[Dataset items]
☆ ☆ ☆

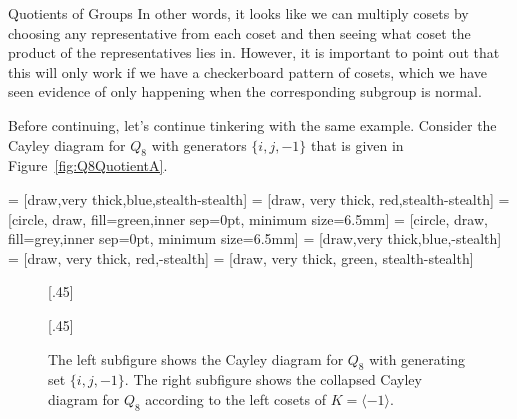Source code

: \begin{section}{Quotients of Groups}
In other words, it looks like we can multiply cosets by choosing any representative from each coset and then seeing what coset the product of the representatives lies in.  However, it is important to point out that this will only work if we have a checkerboard pattern of cosets, which we have seen evidence of only happening when the corresponding subgroup is normal.

Before continuing, let's continue tinkering with the same example.  Consider the Cayley diagram for $Q_8$ with generators $\{i,j,-1\}$ that is given in Figure~\ref{fig:Q8QuotientA}.

 = [draw,very thick,blue,stealth-stealth]
 = [draw, very thick, red,stealth-stealth]
 = [circle, draw, fill=green,inner sep=0pt, minimum size=6.5mm]
 = [circle, draw, fill=grey,inner sep=0pt, minimum size=6.5mm]
 = [draw,very thick,blue,-stealth]
 = [draw, very thick, red,-stealth]
 = [draw, very thick, green, stealth-stealth]

\begin{figure}[!ht]
\centering
\subcaptionbox{\label{fig:Q8QuotientA}}[.45\textwidth]{
}
\subcaptionbox{\label{fig:Q8QuotientB}}[.45\textwidth]{
}
\caption{The left subfigure shows the Cayley diagram for $Q_8$ with generating set $\{i,j,-1\}$. The right subfigure shows the collapsed Cayley diagram for $Q_8$ according to the left cosets of $K=\langle -1\rangle$.}
\label{fig:Q8Repeat}
\end{figure}


\end{section}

☆ ☆ ☆

§ **TASK**
All entries need repeating exactly, but without the pictures.

§ **EXERCISE RESULT**
Source code

: \begin{section}{Quotients of Groups}
In other words, it looks like we can multiply cosets by choosing any representative from each coset and then seeing what coset the product of the representatives lies in.  However, it is important to point out that this will only work if we have a checkerboard pattern of cosets, which we have seen evidence of only happening when the corresponding subgroup is normal.

Before continuing, let's continue tinkering with the same example.  Consider the Cayley diagram for $Q_8$ with generators $\{i,j,-1\}$ that is given in Figure~\ref{fig:Q8QuotientA}.

 = [draw,very thick,blue,stealth-stealth]
 = [draw, very thick, red,stealth-stealth]
 = [circle, draw, fill=green,inner sep=0pt, minimum size=6.5mm]
 = [circle, draw, fill=grey,inner sep=0pt, minimum size=6.5mm]
 = [draw,very thick,blue,-stealth]
 = [draw, very thick, red,-stealth]
 = [draw, very thick, green, stealth-stealth]

\begin{figure}[!ht]
\centering
\subcaptionbox{\label{fig:Q8QuotientA}}[.45\textwidth]{
}
\subcaptionbox{\label{fig:Q8QuotientB}}[.45\textwidth]{
}
\caption{The left subfigure shows the Cayley diagram for $Q_8$ with generating set $\{i,j,-1\}$. The right subfigure shows the collapsed Cayley diagram for $Q_8$ according to the left cosets of $K=\langle -1\rangle$.}
\label{fig:Q8Repeat}
\end{figure}


\end{section}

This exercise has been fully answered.